**DATASET RECORDS**
----

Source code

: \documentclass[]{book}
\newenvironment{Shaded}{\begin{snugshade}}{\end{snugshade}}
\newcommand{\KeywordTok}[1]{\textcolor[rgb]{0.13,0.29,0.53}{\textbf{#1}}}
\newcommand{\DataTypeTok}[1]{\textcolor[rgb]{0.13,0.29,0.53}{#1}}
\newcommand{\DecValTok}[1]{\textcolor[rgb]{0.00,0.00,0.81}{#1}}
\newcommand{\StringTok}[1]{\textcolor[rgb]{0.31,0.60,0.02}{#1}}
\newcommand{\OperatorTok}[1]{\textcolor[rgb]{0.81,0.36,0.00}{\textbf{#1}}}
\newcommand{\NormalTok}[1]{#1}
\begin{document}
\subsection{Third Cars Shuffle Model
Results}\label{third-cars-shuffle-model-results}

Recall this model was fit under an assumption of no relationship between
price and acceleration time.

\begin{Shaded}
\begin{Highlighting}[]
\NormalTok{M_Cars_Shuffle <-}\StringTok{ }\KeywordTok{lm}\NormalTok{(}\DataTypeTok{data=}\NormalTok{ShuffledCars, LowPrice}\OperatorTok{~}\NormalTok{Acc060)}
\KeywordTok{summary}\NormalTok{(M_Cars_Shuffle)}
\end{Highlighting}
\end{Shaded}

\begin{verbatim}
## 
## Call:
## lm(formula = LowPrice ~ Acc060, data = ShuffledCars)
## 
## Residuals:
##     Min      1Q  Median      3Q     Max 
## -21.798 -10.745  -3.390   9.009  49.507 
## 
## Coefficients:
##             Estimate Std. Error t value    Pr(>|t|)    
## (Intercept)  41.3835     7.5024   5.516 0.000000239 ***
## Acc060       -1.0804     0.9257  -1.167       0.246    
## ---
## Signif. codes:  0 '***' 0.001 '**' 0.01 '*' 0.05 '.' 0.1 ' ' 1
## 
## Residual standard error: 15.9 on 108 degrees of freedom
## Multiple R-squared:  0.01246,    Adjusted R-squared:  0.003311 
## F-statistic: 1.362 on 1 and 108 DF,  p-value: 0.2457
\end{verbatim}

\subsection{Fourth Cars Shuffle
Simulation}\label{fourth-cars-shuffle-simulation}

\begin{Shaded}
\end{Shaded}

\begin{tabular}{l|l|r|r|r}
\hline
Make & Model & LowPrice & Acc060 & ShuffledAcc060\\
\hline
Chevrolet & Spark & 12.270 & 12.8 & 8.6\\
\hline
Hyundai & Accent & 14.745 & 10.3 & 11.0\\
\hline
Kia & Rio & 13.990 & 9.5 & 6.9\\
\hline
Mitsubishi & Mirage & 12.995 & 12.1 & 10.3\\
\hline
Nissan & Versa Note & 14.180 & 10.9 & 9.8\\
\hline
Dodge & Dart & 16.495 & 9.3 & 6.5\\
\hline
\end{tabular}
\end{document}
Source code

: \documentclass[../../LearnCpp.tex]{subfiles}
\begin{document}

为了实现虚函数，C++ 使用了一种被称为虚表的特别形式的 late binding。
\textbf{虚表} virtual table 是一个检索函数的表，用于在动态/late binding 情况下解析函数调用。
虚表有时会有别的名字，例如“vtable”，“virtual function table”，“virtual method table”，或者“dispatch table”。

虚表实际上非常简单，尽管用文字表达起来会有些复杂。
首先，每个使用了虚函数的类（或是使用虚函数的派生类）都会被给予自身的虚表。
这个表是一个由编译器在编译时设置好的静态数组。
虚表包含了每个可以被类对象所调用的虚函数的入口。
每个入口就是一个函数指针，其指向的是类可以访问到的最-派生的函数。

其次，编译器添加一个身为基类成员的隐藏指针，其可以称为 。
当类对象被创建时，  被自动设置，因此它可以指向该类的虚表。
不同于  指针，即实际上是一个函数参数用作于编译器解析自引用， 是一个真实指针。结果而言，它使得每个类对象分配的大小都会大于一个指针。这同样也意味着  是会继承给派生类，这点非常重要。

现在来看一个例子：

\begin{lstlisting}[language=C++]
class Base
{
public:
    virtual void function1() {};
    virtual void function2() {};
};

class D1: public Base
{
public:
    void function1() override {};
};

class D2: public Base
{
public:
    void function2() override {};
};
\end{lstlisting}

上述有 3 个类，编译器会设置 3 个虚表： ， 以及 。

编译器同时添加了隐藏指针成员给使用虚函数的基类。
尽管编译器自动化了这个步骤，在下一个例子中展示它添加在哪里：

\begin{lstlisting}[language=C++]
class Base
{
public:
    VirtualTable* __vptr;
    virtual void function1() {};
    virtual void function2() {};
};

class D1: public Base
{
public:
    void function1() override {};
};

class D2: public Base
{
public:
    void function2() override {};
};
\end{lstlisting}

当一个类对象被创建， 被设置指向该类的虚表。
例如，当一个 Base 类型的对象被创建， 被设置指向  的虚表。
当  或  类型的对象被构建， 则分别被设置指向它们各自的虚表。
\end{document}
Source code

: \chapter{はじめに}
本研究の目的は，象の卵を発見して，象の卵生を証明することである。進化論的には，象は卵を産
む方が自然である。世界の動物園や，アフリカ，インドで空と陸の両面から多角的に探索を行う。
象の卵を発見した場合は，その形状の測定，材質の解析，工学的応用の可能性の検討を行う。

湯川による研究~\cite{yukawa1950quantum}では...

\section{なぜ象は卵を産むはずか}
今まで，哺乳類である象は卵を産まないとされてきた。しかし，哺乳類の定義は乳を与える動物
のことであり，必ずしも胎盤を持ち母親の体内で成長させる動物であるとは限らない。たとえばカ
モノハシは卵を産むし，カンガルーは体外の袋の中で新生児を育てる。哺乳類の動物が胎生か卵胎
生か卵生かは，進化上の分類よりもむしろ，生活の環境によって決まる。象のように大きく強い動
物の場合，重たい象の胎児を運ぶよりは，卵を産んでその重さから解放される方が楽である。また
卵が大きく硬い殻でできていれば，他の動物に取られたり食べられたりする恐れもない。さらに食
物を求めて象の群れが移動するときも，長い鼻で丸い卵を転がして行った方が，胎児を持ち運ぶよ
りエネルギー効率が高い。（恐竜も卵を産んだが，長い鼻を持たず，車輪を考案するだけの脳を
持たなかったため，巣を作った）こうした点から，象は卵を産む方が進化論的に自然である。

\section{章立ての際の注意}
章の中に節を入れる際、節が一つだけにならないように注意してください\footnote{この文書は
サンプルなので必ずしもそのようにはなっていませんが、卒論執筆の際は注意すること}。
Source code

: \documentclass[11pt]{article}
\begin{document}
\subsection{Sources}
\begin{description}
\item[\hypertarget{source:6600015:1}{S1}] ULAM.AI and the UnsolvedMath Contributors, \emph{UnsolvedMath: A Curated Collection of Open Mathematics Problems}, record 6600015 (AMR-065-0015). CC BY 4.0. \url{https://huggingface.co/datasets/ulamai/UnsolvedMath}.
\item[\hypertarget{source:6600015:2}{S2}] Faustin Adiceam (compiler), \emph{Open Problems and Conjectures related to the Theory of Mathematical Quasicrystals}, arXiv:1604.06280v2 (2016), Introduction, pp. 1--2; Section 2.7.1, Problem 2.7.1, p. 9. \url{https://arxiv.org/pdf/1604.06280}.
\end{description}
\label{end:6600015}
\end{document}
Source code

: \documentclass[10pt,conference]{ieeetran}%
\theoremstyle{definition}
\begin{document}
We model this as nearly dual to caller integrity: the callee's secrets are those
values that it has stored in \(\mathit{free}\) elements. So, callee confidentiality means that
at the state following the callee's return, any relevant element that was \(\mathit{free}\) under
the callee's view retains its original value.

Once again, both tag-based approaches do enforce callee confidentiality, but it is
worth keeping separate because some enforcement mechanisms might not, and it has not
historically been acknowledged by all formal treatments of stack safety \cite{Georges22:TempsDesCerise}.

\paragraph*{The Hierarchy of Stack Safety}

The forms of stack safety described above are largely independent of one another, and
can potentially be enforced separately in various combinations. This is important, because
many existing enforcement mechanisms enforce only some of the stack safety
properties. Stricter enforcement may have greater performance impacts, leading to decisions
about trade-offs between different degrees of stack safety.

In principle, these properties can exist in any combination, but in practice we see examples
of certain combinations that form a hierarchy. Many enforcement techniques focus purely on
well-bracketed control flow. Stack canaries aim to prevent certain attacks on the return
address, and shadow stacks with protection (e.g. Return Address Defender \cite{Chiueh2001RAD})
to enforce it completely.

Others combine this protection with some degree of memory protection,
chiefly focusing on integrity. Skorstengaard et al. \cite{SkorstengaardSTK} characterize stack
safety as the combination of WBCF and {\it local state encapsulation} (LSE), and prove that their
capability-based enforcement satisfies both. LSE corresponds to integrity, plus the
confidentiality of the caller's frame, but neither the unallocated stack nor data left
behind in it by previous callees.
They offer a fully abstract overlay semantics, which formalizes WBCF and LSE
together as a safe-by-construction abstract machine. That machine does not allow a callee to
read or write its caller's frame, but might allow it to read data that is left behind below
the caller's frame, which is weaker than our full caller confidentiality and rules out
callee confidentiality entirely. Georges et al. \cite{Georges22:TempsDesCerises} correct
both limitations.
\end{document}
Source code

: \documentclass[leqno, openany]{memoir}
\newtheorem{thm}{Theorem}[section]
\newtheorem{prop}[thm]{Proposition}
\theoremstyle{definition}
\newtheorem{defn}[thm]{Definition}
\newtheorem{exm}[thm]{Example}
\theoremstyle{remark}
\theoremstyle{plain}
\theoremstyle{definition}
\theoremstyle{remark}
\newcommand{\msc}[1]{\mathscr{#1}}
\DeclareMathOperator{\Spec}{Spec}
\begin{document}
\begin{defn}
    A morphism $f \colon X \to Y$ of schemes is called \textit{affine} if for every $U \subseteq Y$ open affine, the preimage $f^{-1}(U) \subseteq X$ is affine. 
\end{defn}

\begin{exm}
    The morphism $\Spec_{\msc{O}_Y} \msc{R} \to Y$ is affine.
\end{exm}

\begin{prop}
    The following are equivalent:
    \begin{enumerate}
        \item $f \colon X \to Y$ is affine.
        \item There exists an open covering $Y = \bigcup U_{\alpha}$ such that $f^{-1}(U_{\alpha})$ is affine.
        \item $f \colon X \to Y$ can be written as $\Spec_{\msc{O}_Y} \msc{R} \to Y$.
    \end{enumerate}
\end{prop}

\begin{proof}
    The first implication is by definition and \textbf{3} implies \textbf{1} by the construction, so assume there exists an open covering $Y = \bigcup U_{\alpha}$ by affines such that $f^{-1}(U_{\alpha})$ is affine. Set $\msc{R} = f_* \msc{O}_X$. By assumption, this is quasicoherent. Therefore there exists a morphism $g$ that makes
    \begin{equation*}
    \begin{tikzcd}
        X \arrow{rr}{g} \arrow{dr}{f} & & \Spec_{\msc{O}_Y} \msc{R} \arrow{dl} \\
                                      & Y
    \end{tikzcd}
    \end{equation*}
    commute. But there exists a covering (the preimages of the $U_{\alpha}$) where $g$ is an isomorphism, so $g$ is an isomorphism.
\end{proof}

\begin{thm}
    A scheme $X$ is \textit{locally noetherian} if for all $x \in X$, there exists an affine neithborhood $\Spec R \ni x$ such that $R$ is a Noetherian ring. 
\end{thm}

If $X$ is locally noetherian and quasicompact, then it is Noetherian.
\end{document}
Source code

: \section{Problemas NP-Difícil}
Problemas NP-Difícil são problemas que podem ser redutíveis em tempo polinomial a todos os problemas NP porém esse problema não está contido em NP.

----

**TASK BRIEF**
Take from the material every line that holds "subsection".

**RESULT BELOW**
\subsection{Third Cars Shuffle Model
\subsection{Fourth Cars Shuffle
\subsection{Sources}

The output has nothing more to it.